Emanuele Vissani Emanuele Vissani - 1 month ago 15
C# Question

BinaryReader 30x faster after first run. Byte array still in memory?

My program reads x bytes from a file, checks if they are all zeros, repeats the process for 20.000 files, and keeps a list of the files that have non-zero bytes.
Trying to monitor performance, I made the number of bytes it checks for each file definable (byteSize).

The problem is that the first run of the program it takes ~5 minutes for it to complete (byteSize = 8192), but if I run it again it takes only 10 seconds, even if I close and restart the program, so the only cause that comes to my mind is that the byte array remains in memory.

BinaryReader is under a "using" directive, so as far as I know it should close the stream after the loop completes. So why the byte array remains? How can I delete it? I need to do it to measure actual performance each time I run the prog.

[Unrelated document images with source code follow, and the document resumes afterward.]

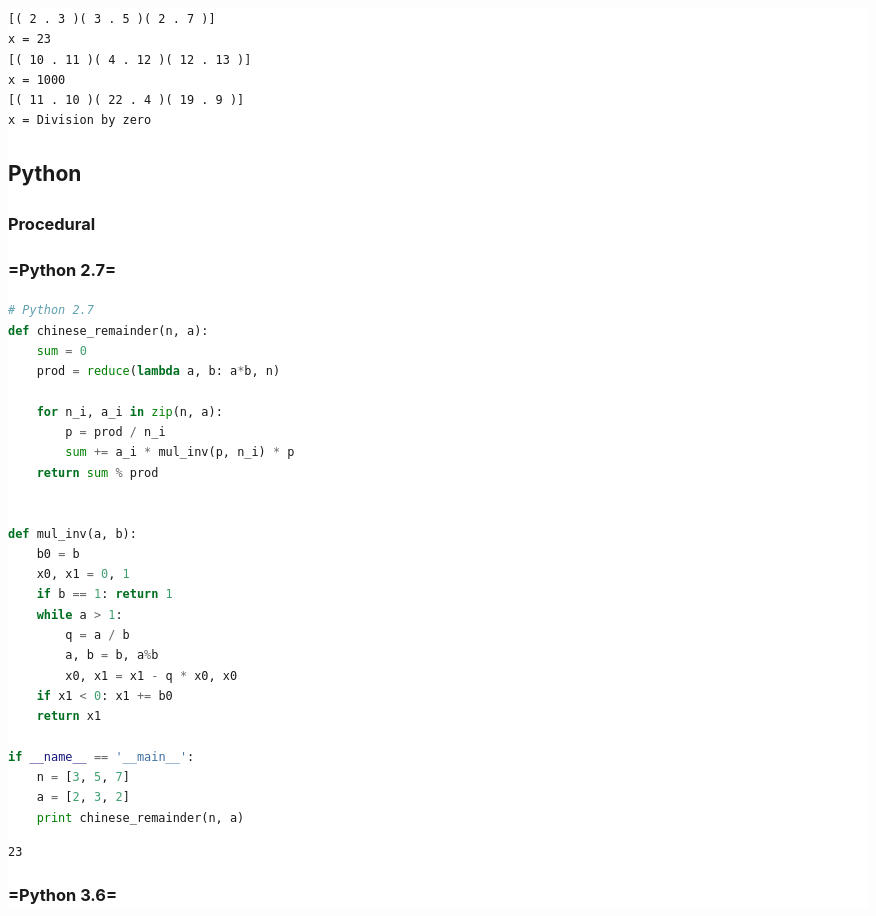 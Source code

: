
 ```txt
[( 2 . 3 )( 3 . 5 )( 2 . 7 )]
x = 23
[( 10 . 11 )( 4 . 12 )( 12 . 13 )]
x = 1000
[( 11 . 10 )( 22 . 4 )( 19 . 9 )]
x = Division by zero
```



## Python


### Procedural


### =Python 2.7=


```python
# Python 2.7
def chinese_remainder(n, a):
    sum = 0
    prod = reduce(lambda a, b: a*b, n)

    for n_i, a_i in zip(n, a):
        p = prod / n_i
        sum += a_i * mul_inv(p, n_i) * p
    return sum % prod


def mul_inv(a, b):
    b0 = b
    x0, x1 = 0, 1
    if b == 1: return 1
    while a > 1:
        q = a / b
        a, b = b, a%b
        x0, x1 = x1 - q * x0, x0
    if x1 < 0: x1 += b0
    return x1

if __name__ == '__main__':
    n = [3, 5, 7]
    a = [2, 3, 2]
    print chinese_remainder(n, a)
```

```txt
23
```



### =Python 3.6=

byte[] readByte = new byte[byteSize];

for (int i = 0; i < readCycles; i++)
{
using (BinaryReader reader = new BinaryReader(new FileStream(file, FileMode.Open, FileAccess.Read)))
{
reader.BaseStream.Seek(8192 + i * byteSize, SeekOrigin.Begin);
reader.Read(readByte, 0, byteSize);
}

foreach (byte b in readByte)
{
if (b != 0)
{
allZeros = false;
break;
}
else
allZeros = true;
}

if (allZeros == false) break;
}

Answer

This almost certainly has nothing to do with anything .NET is doing - it'll be the file system transparently caching for you.

To test this, change your code to just use FileStream and simply loop over the file reading it to a buffer and ignoring the data:

using (var stream = File.OpenRead(...))
{
    var buffer = new byte[16384];
    while (stream.Read(buffer, 0, buffer.Length) > 0)
    {
    }
}

I'm sure you'll see the same result - the first read will be relatively slow, then it'll be very fast.